Supreme Court Won’t Block Ruling to Halt Work on Keystone XL Pipeline

WASHINGTON — The Supreme Court on Monday rejected a request from the Trump administration to allow construction of parts of the Keystone XL oil pipeline that had been blocked by a federal judge in Montana. But the court temporarily revived a permit program that would let other oil and gas pipelines cross waterways after only modest scrutiny from regulators.

The court’s brief, unsigned order gave no reasons, which is typical when the justices rule on emergency applications, and it said it would last while appeals moved forward. There were no noted dissents.

Environmental groups had challenged the permit program, called for by the Clean Water Act, saying it posed a threat to endangered species. In April, Judge Brian M. Morris of the Federal District Court in Montana suspended the program, which is administered by the Army Corps of Engineers, saying that it had been improperly reauthorized in 2017.

The government, he wrote, had violated the Endangered Species Act by failing to adequately consult with federal wildlife agencies

Judge Morris’s ruling disrupted the plans of TC Energy to build the Keystone XL pipeline, which would carry crude oil from Canada to Nebraska, where it would connect with an existing network to deliver the crude to refineries on the Gulf of Mexico.
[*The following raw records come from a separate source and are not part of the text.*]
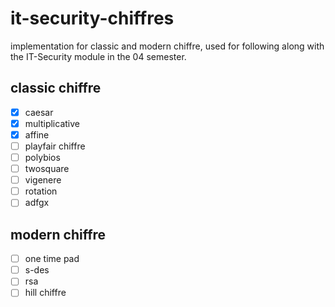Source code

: # it-security-chiffres

implementation for classic and modern chiffre, used for following along with the IT-Security module in the 04 semester.

## classic chiffre

- [x] caesar
- [x] multiplicative
- [x] affine
- [ ] playfair chiffre
- [ ] polybios
- [ ] twosquare
- [ ] vigenere
- [ ] rotation
- [ ] adfgx

## modern chiffre

- [ ] one time pad
- [ ] s-des
- [ ] rsa
- [ ] hill chiffre
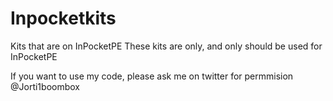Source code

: # Inpocketkits
Kits that are on InPocketPE
These kits are only, and only should be used for InPocketPE

If you want to use my code, please ask me on twitter for permmision @Jorti1boombox
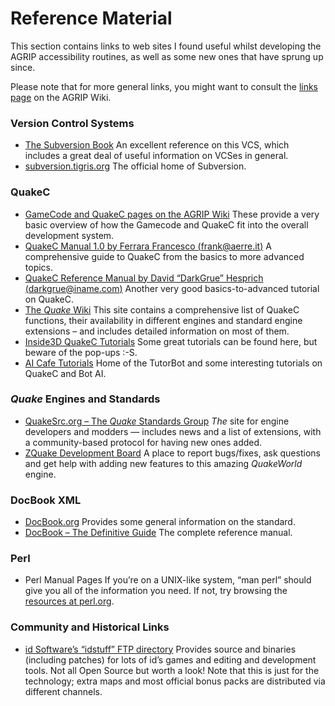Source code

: # Reference Material

This section contains links to web sites I found useful whilst developing the AGRIP accessibility routines, as well as some new ones that have sprung up since.

Please note that for more general links, you might want to consult the [links page](http://www.agrip.org.uk/LinksPage) on the AGRIP Wiki.

### Version Control Systems

  - [The Subversion Book](http://svnbook.red-bean.com/)
    An excellent reference on this VCS, which includes a great deal of useful information on VCSes in general.
  - [subversion.tigris.org](http://subversion.tigris.org/)
    The official home of Subversion.

### QuakeC

  - [GameCode and QuakeC pages on the AGRIP Wiki](http://www.agrip.org.uk/GameCode)
    These provide a very basic overview of how the Gamecode and QuakeC fit into the overall development system.
  - [QuakeC Manual 1.0 by Ferrara Francesco (frank@aerre.it)](http://tylee.f2s.com/agrip/ref/QCMAN10.TXT)
    A comprehensive guide to QuakeC from the basics to more advanced topics.
  - [QuakeC Reference Manual by David “DarkGrue” Hesprich (darkgrue@iname.com)](http://tylee.f2s.com/agrip/ref/QuakeC%20Reference%20Manual.doc)
    Another very good basics-to-advanced tutorial on QuakeC.
  - [The *Quake* Wiki](http://wiki.quakesrc.org/)
    This site contains a comprehensive list of QuakeC functions, their availability in different engines and standard engine extensions – and includes detailed information on most of them.
  - [Inside3D QuakeC Tutorials](http://www.inside3d.com/qctut/)
    Some great tutorials can be found here, but beware of the pop-ups :-S.
  - [AI Cafe Tutorials](http://www.planetquake.com/minion/tutorial%5Cmain.htm)
    Home of the TutorBot and some interesting tutorials on QuakeC and Bot AI.

### *Quake* Engines and Standards

  - [QuakeSrc.org – The *Quake* Standards Group](http://www.quakesrc.org/)
    *The* site for engine developers and modders — includes news and a list of extensions, with a community-based protocol for having new ones added.
  - [ZQuake Development Board](http://www.besmella-*quake*.com/scripts/zquake/index.cgi)
    A place to report bugs/fixes, ask questions and get help with adding new features to this amazing *QuakeWorld* engine.

### DocBook XML

  - [DocBook.org](http://www.docbook.org/)
    Provides some general information on the standard.
  - [DocBook – The Definitive Guide](http://www.docbook.org/tdg/en/html/docbook.html)
    The complete reference manual.

### Perl

  - Perl Manual Pages
    If you’re on a UNIX-like system, “man perl” should give you all of the information you need. If not, try browsing the [resources at perl.org](http://www.perl.org/docs.html).

### Community and Historical Links

  - [id Software’s “idstuff” FTP directory](ftp://ftp.idsoftware.com/idstuff/)
    Provides source and binaries (including patches) for lots of id’s games and editing and development tools. Not all Open Source but worth a look\! Note that this is just for the technology; extra maps and most official bonus packs are distributed via different channels.
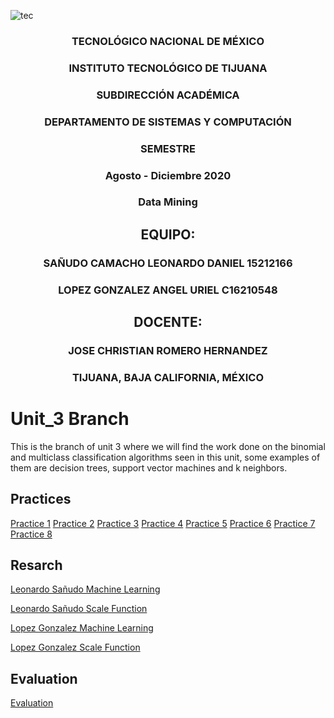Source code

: 
![tec](https://i.imgur.com/DKIVS3c.png)

<center>

### TECNOLÓGICO NACIONAL DE MÉXICO

### INSTITUTO TECNOLÓGICO DE TIJUANA

### SUBDIRECCIÓN ACADÉMICA

### DEPARTAMENTO DE SISTEMAS Y COMPUTACIÓN

### SEMESTRE

### Agosto - Diciembre 2020

### Data Mining

## EQUIPO:

### SAÑUDO CAMACHO LEONARDO DANIEL 15212166

### LOPEZ GONZALEZ ANGEL URIEL C16210548

## DOCENTE:

### JOSE CHRISTIAN ROMERO HERNANDEZ

### TIJUANA, BAJA CALIFORNIA, MÉXICO

</center>

# Unit_3 Branch
This is the branch of unit 3 where we will find the work done on the binomial and multiclass classification algorithms seen in this unit, some examples of them are decision trees, support vector machines and k neighbors.

## Practices
[Practice 1](https://github.com/daniel521221/Data_Mining/blob/Unit3/Practices/Practice_1.md)
[Practice 2](https://github.com/daniel521221/Data_Mining/blob/Unit3/Practices/Practice_2.md)
[Practice 3](https://github.com/daniel521221/Data_Mining/blob/Unit3/Practices/Practice_3.md)
[Practice 4](https://github.com/daniel521221/Data_Mining/blob/Unit3/Practices/Practice_4.md)
[Practice 5](https://github.com/daniel521221/Data_Mining/blob/Unit3/Practices/Practice_5.md)
[Practice 6](https://github.com/daniel521221/Data_Mining/blob/Unit3/Practices/Practice_6.md)
[Practice 7](https://github.com/daniel521221/Data_Mining/blob/Unit3/Practices/Practice_7.md)
[Practice 8](https://github.com/daniel521221/Data_Mining/blob/Unit3/Practices/Practice_8.md)

## Resarch


[Leonardo Sañudo Machine Learning](https://github.com/daniel521221/Data_Mining/blob/Unit3/Tasks/Leonardo_Sa%C3%B1udo/Machine%20Learning.md)


[Leonardo Sañudo Scale Function](https://github.com/daniel521221/Data_Mining/blob/Unit3/Tasks/Leonardo_Sa%C3%B1udo/Scale%20Function.md)


[Lopez Gonzalez Machine Learning](https://github.com/daniel521221/Data_Mining/blob/Unit3/Tasks/Uriel_Gonzalez/machine%20learning.md)


[Lopez Gonzalez Scale Function](https://github.com/daniel521221/Data_Mining/blob/Unit3/Tasks/Uriel_Gonzalez/Scale%20Function.md)

## Evaluation


[Evaluation](https://github.com/daniel521221/Data_Mining/blob/Unit3/Evaluation/README.md)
In the process, it would cross some 20 miles of waterways.

Judge Morris’s ruling also affected scores of other pipeline construction projects around the nation.

In May, the United States Court of Appeals for the Ninth Circuit, in San Francisco, refused to stay the ruling while appeals moved forward.

In asking the Supreme Court to intervene, Solicitor General Noel J. Francisco said Judge Morris’s decision “causes direct, irreparable injury to the interests of the government and the public” and “will cause extraordinary project delays.”

At a minimum, he added, “the order is overbroad and should be stayed to the extent it reaches beyond the Keystone XL project itself.”

In its own Supreme Court brief, TC Energy said the judge’s decision would cost jobs unless the Supreme Court intervened.

“TC Energy would not be able to employ a majority of the approximately 1,500 unionized construction workers, and approximately 300 administrative, inspection and management personnel it would otherwise employ for pipeline construction in 2020,” the brief said. “The loss of so many high-paying jobs, along with the loss of the secondary employment and economic opportunities that construction activities would otherwise create in local communities, would be particularly harmful in the current distressed economy.”

The environmental groups urged the Supreme Court to stay out of the matter, saying that pipelines remained free to apply for “individual, project-specific permits.”

On the other side of the balance, they wrote, were grave harms to wildlife protected by the Endangered Species Act, or E.S.A.

“Allowing private companies to build oil and gas pipelines across thousands of waterways,” they wrote, “would thwart the very purpose of the E.S.A.: protecting endangered species from extinction before it is too late. Particularly vulnerable are those species — such as the whooping crane, pallid sturgeon and Roanoke logperch — caught in the cross hairs of several of these pipelines and therefore at risk of substantial cumulative harm.”